Serbest TV’de yayımlanan açık oturumda Serbestiyet yazarları Halil Berktay ve Gürbüz Özaltınlı Sedat Peker’in açıklamalarının Türkiye’ye etkisini değerlendirdi. Açık oturumu Oral Çalışlar yönetti.
Halil Berktay: “Sedat Peker bir tül perdesini, bir maskeyi yırttı attı”
Sedat Peker olayı en basitinden, eski deyimiyle klasik deyimiyle tam bir skandal. Tüm bir rezalet. Bu muazzam bir olay, skandalın skandalı. Her şey tel tel dökülüyor. Şöyle söyleyebilirim; bütün bir hukuksuz ilişkiler; devletin kriminalleşmesi; mafya ile devletin iç içe geçmesi; bunun ötesinde Türkiye’de yıllardır ve hatta on yıllardır kapitalizmin nasıl işlemekte olduğu, Türkiye kapitalizminin nasıl bir kapitalizm olduğu, sermayenin nasıl biriktiği, ekstra kârların, süper kârların, normal piyasa oranlarının ötesinde gelirlerin nasıl sağlandığı; basının nasıl ahlaksızlaştığı; basının bazı kesimlerinin, bazı grupların, bazı kişilerin gerek iktidarla gerekse şu veya bu suç örgütüyle nasıl iç içe geçtiğine dair tonlarla ve tonlarca şey ortaya dökülüyor.
Bunların aslında her biri tek tek skandal. Mesela Veyis Ateş olayı aslında tek başına bir skandal, Paramount Oteli tek başına bir skandal, Sedat Peker’in koruması olayı tek başına bir skandal, en son birkaç gün önceden bu yana gözler önüne serilen Suriye’deki Türkiye’nin askeri varlığı sayesinde veya onun şemsiyesi altında ne gibi yağmalama, yağmalanma olaylarının cereyan ettiği, zeytin ağaçlarına varıncaya kadar nelerin Türkiye’ye taşınmakta olduğu ayrı bir skandal. Sedat Peker’in video kayıtları, bütün bunların önündeki tül perdesini bir anda çekip alıverdi.

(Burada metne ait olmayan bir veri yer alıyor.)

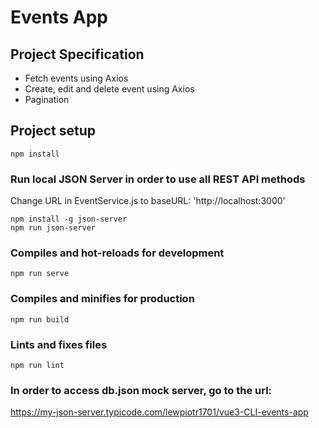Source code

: # Events App

## Project Specification

- Fetch events using Axios
- Create, edit and delete event using Axios
- Pagination

## Project setup
```
npm install
```

### Run local JSON Server in order to use all REST API methods
Change URL in EventService.js to baseURL: 'http://localhost:3000'
```
npm install -g json-server
npm run json-server
```

### Compiles and hot-reloads for development
```
npm run serve
```

### Compiles and minifies for production
```
npm run build
```

### Lints and fixes files
```
npm run lint
```

### In order to access db.json mock server, go to the url:

https://my-json-server.typicode.com/lewpiotr1701/vue3-CLI-events-app
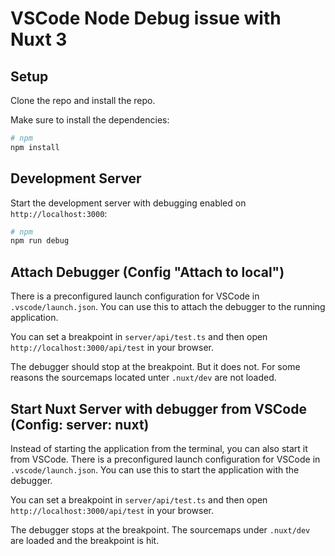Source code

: # VSCode Node Debug issue with Nuxt 3

## Setup

Clone the repo and install the repo.

Make sure to install the dependencies:

```bash
# npm
npm install
```

## Development Server

Start the development server with debugging enabled on `http://localhost:3000`:

```bash
# npm
npm run debug
```

## Attach Debugger (Config "Attach to local")

There is a preconfigured launch configuration for VSCode in `.vscode/launch.json`. You can use this to attach the debugger to the running application.

You can set a breakpoint in `server/api/test.ts` and then open `http://localhost:3000/api/test` in your browser. 

The debugger should stop at the breakpoint. But it does not. For some reasons the sourcemaps located unter `.nuxt/dev` are not loaded.

## Start Nuxt Server with debugger from VSCode (Config: server: nuxt)

Instead of starting the application from the terminal, you can also start it from VSCode. There is a preconfigured launch configuration for VSCode in `.vscode/launch.json`. 
You can use this to start the application with the debugger.

You can set a breakpoint in `server/api/test.ts` and then open `http://localhost:3000/api/test` in your browser. 

The debugger stops at the breakpoint. The sourcemaps under `.nuxt/dev` are loaded and the breakpoint is hit.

Sedat Peker bir tül perdesini, bir maskeyi yırttı attı aslında. Ardındaki tarifi mümkün olmayan gerçeklik ortaya çıktı. Sedat Peker ne olursa olsun -çok makbul bir adam olmadığı ortada ve kendisinin de bir suç örgütü lideri, bir mafya lideri, bir katil ya da katilleri kumanda etmiş bin türlü karanlık ilişkinin içindeki bir adam olduğu ortada- benim Sedat Peker’i iyileştirecek, güzelleştirecek, kahramanlaştıracak, aklayacak halim yok. Ama, ‘Söyleyene değil, söyletene bak’ demişler. Bazı dinamikler, birtakım olaylar, iç çekişmeler/çelişmeler Sedat Peker’i konuşmaya sevk etti ve Sedat Peker de maske yırtılmasa bize (güzel kadın anlamında) âfet olacak bir yüzün üzerindeki maskeyi çekip aldı ve bütün bu gerçekler ortaya döküldü.
Gürbüz Özaltınlı: “Bu krizden bir çözülüş çıkar mı? Bir itiş lazım. Bu itiş bence seçimlerdir”

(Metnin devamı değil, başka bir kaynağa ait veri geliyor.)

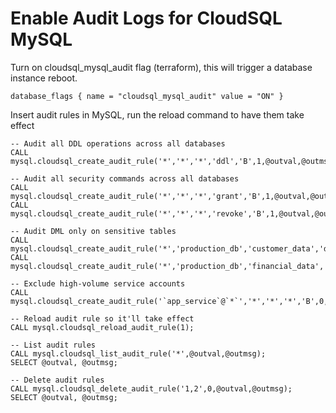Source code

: # Enable Audit Logs for CloudSQL MySQL

Turn on cloudsql_mysql_audit flag (terraform), this will trigger a database instance reboot.

```
database_flags { name = "cloudsql_mysql_audit" value = "ON" }
```

Insert audit rules in MySQL, run the reload command to have them take effect

```
-- Audit all DDL operations across all databases
CALL mysql.cloudsql_create_audit_rule('*','*','*','ddl','B',1,@outval,@outmsg);

-- Audit all security commands across all databases
CALL mysql.cloudsql_create_audit_rule('*','*','*','grant','B',1,@outval,@outmsg);
CALL mysql.cloudsql_create_audit_rule('*','*','*','revoke','B',1,@outval,@outmsg);

-- Audit DML only on sensitive tables
CALL mysql.cloudsql_create_audit_rule('*','production_db','customer_data','dml','B',1,@outval,@outmsg);
CALL mysql.cloudsql_create_audit_rule('*','production_db','financial_data','dml','B',1,@outval,@outmsg);

-- Exclude high-volume service accounts
CALL mysql.cloudsql_create_audit_rule('`app_service`@`*`','*','*','*','B',0,@outval,@outmsg);

-- Reload audit rule so it'll take effect
CALL mysql.cloudsql_reload_audit_rule(1);

-- List audit rules
CALL mysql.cloudsql_list_audit_rule('*',@outval,@outmsg);
SELECT @outval, @outmsg;

-- Delete audit rules
CALL mysql.cloudsql_delete_audit_rule('1,2',0,@outval,@outmsg);
SELECT @outval, @outmsg;
```
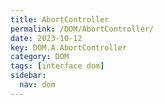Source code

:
 ```yaml
---
title: AbortController
permalink: /DOM/AbortController/
date: 2023-10-12
key: DOM.A.AbortController
category: DOM
tags: [interface dom]
sidebar:
  nav: dom
---
```

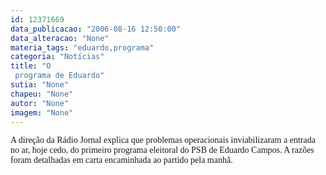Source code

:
 ```yaml
---
id: 12371669
data_publicacao: "2006-08-16 12:50:00"
data_alteracao: "None"
materia_tags: "eduardo,programa"
categoria: "Notícias"
title: "O
 programa de Eduardo"
sutia: "None"
chapeu: "None"
autor: "None"
imagem: "None"
---
```

<p><P><FONT face=Verdana>A direção da Rádio Jornal explica que problemas operacionais inviabilizaram a entrada no ar, hoje cedo, do primeiro programa eleitoral do PSB de Eduardo Campos. A razões foram detalhadas em carta encaminhada ao partido pela manhã.</FONT></P> </p>
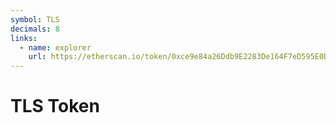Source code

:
 ```yaml
---
symbol: TLS
decimals: 8
links:
  - name: explorer
    url: https://etherscan.io/token/0xce9e84a26Ddb9E2283De164F7eD595E0D27E32b3
---
```


# TLS Token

Sedat Peker’in çok izleyici bulmasının hem konjonktürel hem de yapısal nedenleri var. Hem konular çok cazip, hem de Peker Türkiye konjonktüründe etkili tokat atan, kimsenin söyleyemediklerini söyleyen sarsıcı bir aktör olarak devreye girdi. Böyle dinleniyor.
Ben en çok şunu merak ediyorum; bu iktidarda kendiliğinden bir çözülme, bir istifa, iç çatışmanın getirdiği bir dağılma meydana gelecek mi? Ben bunun gerçekleşeceğini düşünenlerden değilim. Hırpalanır, oradan buradan kuyruklar kopar, çok önemsiz unsurların başı yanabilir ama yukarıda bir şemsiye var ve o şemsiye ile ontolojik bağlar var. Bunlar hakikaten hem en açılmış, güç kavgası alanına dağılmış şekilde itişiyorlar hem de kopamazlar. Bir sürükleyiş yaşıyor Türkiye ve tabii yönetilmesi çok zor bir yapı. Erdoğan’ın da çok zorlandığını düşünüyorum bana sorarsanız.
İktidar bununla karşılaştığında bence çok şaşırdı. 20 gün falan susmak, sonra gönülsüz şekilde söylenen laflar, kendi itibarına uzanmasın diye itilerek edilmiş laflar…
Bu bir yönetim krizi. Peki bu krizden bir çözülüş çıkar mı? Bir itiş lazım. Bu itiş bence seçimlerdir.